François le kiné trace les sentiers

François était kinésithérapeute à Barcelonnette. Il marchait et skiait avec une amie, Maro. Divorcée, elle est venue s’installer à Saint-Paul. François l’a suivie.

Maro court, et François trace des sentiers. A travers champs, à travers la forêt. Pour les touristes, pour que Maro puisse courir. Au grand désespoir des propriétaires des lieux traversés.

Maro se souvient, en soupirant, l’air résigné :

« Une fois, un paysan a hurlé en découvrant un chemin dégagé dans son champ. Il a exigé que François replante de l’herbe. Pauvre François… »

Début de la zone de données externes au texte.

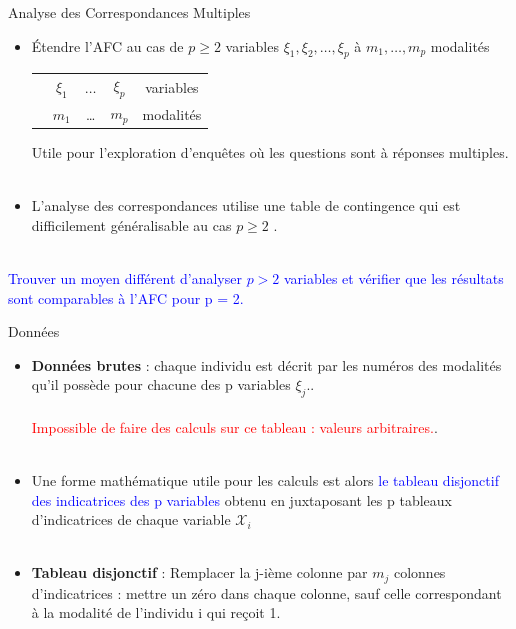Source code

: \documentclass[11pt]{beamer}
\begin{document}
\begin{frame}{ Analyse des Correspondances Multiples }
\begin{itemize}
\item Étendre l'AFC au cas de $p \geq 2$ variables  $\xi_1, \xi_2,  \ldots, \xi_p$ à   $ m_1, \ldots, m_p $ modalités\\

\begin{table}
\begin{tabular}{ccccc}

 & $\xi_1$& $\ldots$ & $ \xi_p$& variables \\
 & $m_1$ & \ldots  &$m_p$ & modalités 
 
\end{tabular} 
\end{table}

 Utile pour l'exploration d'enquêtes où les questions sont à réponses multiples.\\~\\
\item L’analyse des correspondances utilise une table
de contingence qui est difficilement généralisable au cas
$p \geq 2$ .\\~\\
\end{itemize}

\textcolor{blue}{Trouver un moyen différent d'analyser $p > 2$
variables et vérifier que les résultats sont comparables à l’AFC pour p = 2.}
 

\end{frame}



\begin{frame}{ Données}
 
 \begin{itemize}
 \item \textbf{Données brutes} :  chaque individu est décrit par les numéros
des modalités qu’il possède pour chacune des p variables $\xi_j$..\\~\\

\textcolor{red}{Impossible de faire des calculs sur ce tableau :  valeurs arbitraires.}.\\~\\


\item Une forme mathématique utile pour les calculs est alors \textcolor{blue}{le tableau disjonctif des indicatrices des p variables} obtenu en juxtaposant les p tableaux d'indicatrices de chaque variable $\mathcal{X}_i$\\~\\

 \item  \textbf{Tableau disjonctif } : Remplacer la j-ième colonne par $m_j$ colonnes d'indicatrices : mettre  un zéro dans chaque colonne, sauf celle correspondant à la modalité de l’individu i qui
reçoit 1.
 \end{itemize}

 


\end{frame}
\end{document}
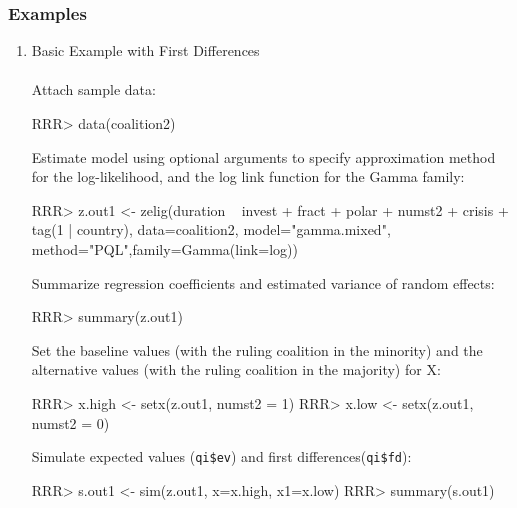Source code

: \subsubsection{Examples}

\begin{enumerate}
\item Basic Example with First Differences \\
\\
Attach sample data: \\
\begin{Schunk}
\begin{Sinput}
RRR> data(coalition2)
\end{Sinput}
\end{Schunk}

Estimate model using optional arguments to specify approximation method for the log-likelihood, and the log link function for the Gamma family:
\begin{Schunk}
\begin{Sinput}
RRR> z.out1 <- zelig(duration ~ invest + fract + polar + numst2 + crisis + tag(1 | country), data=coalition2, model="gamma.mixed", method="PQL",family=Gamma(link=log))
\end{Sinput}
\end{Schunk}

\noindent Summarize regression coefficients and estimated variance of random effects:\\
\begin{Schunk}
\begin{Sinput}
RRR> summary(z.out1)
\end{Sinput}
\end{Schunk}

Set the baseline values (with the ruling coalition in the minority) and the alternative values (with the ruling coalition in the majority) for X:\\
\begin{Schunk}
\begin{Sinput}
RRR> x.high <- setx(z.out1, numst2 = 1)
RRR> x.low <- setx(z.out1, numst2 = 0)
\end{Sinput}
\end{Schunk}

Simulate expected values ({\tt qi\$ev}) and first differences({\tt qi\$fd}): \\
\begin{Schunk}
\begin{Sinput}
RRR> s.out1 <- sim(z.out1, x=x.high, x1=x.low)
RRR> summary(s.out1)
\end{Sinput}
\end{Schunk}

\end{enumerate}

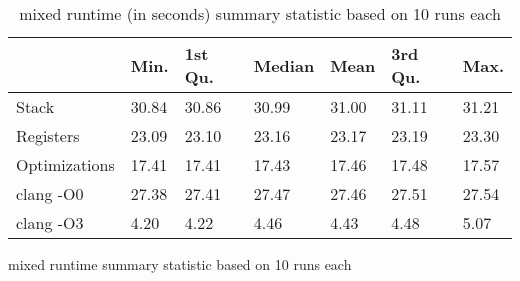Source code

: \begin{table}[h!]
\centering
\begin{tabular}{p{}p{}p{}p{}p{}p{}p{}}
  \hline
 & Min. & 1st Qu. & Median & Mean & 3rd Qu. & Max. \\ 
  \hline
Stack & 30.84 & 30.86 & 30.99 & 31.00 & 31.11 & 31.21 \\ 
  Registers & 23.09 & 23.10 & 23.16 & 23.17 & 23.19 & 23.30 \\ 
  Optimizations & 17.41 & 17.41 & 17.43 & 17.46 & 17.48 & 17.57 \\ 
  clang -O0 & 27.38 & 27.41 & 27.47 & 27.46 & 27.51 & 27.54 \\ 
  clang -O3 & 4.20 & 4.22 & 4.46 & 4.43 & 4.48 & 5.07 \\ 
   \hline
\end{tabular}
\caption{mixed runtime summary statistic based on 10 runs each}
\caption{mixed runtime (in seconds) summary statistic based on 10 runs each}
\end{table}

Une autre fois, c’est la mairie qui a été appelée, rappelle Christelle :

« Un habitant furieux racontait qu’un inconnu était en train d’abattre un arbre dans sa propriété. Il ne savait plus quoi faire pour l’en dissuader, il avait tout essayé. Mais le coupeur d’arbre était inflexible. C’était François. L’arbre se trouvait sur son sentier. Il ne voulait pas le faire dévier. »


Les propriétaires de la chambre d’hôtes Les Zélés en juin 2011. Corses, vivaient à Marseille avant de rejoindre le hameau de Maljasset (Eléonore Henry de Frahan/Collectifargos.com)

Christian, l’ancien régisseur du Moulin Rouge, se repose

Une coupure de courant, un vendredi soir. Dans sa petite maison, le long de la rue principale, déserte, Christian contemple le ciel sans étoile, qui pèse sur le fond étroit de la vallée. S’asseoir et attendre. Entre deux volutes de fumée de cigarette, l’homme aux longs cheveux blancs et aux lunettes sombres se souvient :

« Je me suis senti étouffer. Alors, j’ai enfourché ma moto, et j’ai roulé, roulé... Ce n’est qu’à Grenoble que j’ai commencé à respirer à nouveau. »

Dans sa tenue noire de cycliste, qui s’accorde étrangement avec son air de rockeur, Christian entretient son personnage, pose pour la photo. Rappelle qu’il a été régisseur au Moulin Rouge, à Paris. En a rapporté quelques lampes à franges rouges, un épais cendrier, une voix enfumée. Il provoque, l’air heureux malgré tout de pouvoir ressusciter quelques instants un tel passé :

« Pour moi, les filles, c’était devenu de la chair. Je ne les voyais plus à force d’aller et venir dans les coulisses. »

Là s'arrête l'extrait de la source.